TEACHING STATEMENT Great art arises at the intersection of technique and idea, form and content, the material and ethereal. Great artists are makers who regularly traverse these seeming dichotomies as they weave together ancient and new techniques to explore our shared human experiences. My teaching seeks to embrace and expand these fundamental truths. Every society and every age has its makers, and I help to prepare makers for our future. In both my art and my teaching, I am a hybrid of ancient and future times, moving from striking a hammer onto a piece of metal to modeling surface treatments on a computer. I am a teacher of history, technology, craft, design, and technique. I am also a teacher of students, helping them know their past and eagerly and fearlessly create their futures. I teach at the intersection of confidence and content.

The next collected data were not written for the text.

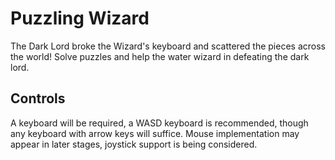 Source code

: # Puzzling Wizard
The Dark Lord broke the Wizard's keyboard and scattered the pieces across the world! 
Solve puzzles and help the water wizard in defeating the dark lord.

## Controls
A keyboard will be required, a WASD keyboard is recommended, though any keyboard with arrow keys will suffice.
Mouse implementation may appear in later stages, joystick support is being considered.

Students need the content, the knowledge to safely smith, cast, fabricate, and construct artifacts in
a variety of materials such as copper, bronze, and silver. These historic materials, techniques, and skills are the center of my curriculum, and are fused to newer and emerging ones, such as plastics and resins, aluminum anodizing, electroforming, and 3D printing. My students will experience some tools and techniques 10,000 years old, and others 10 years old; and they might use both old and new in the same piece. These tools and techniques come from all across the world, spanning the full range of human art and culture. With them, students learn how objects have been made and used to communicate status, social role, or ritual power. My teaching helps students move from analyzing archetypical or metaphorical forms to making objects with 21st century relevance and impact. As a primarily undergraduate teacher, I help new learners design and make things of which they often don't believe they can, helping them integrate sequential and logical thinking with creative approaches to problem solving. They learn to choose design and technical strategies appropriate
to their goals, and then experience the intellectual reward of making a complex object - from idea
to finished artwork - using tools and techniques unknown to them just a short while ago. I want students to learn that they are capable of great things.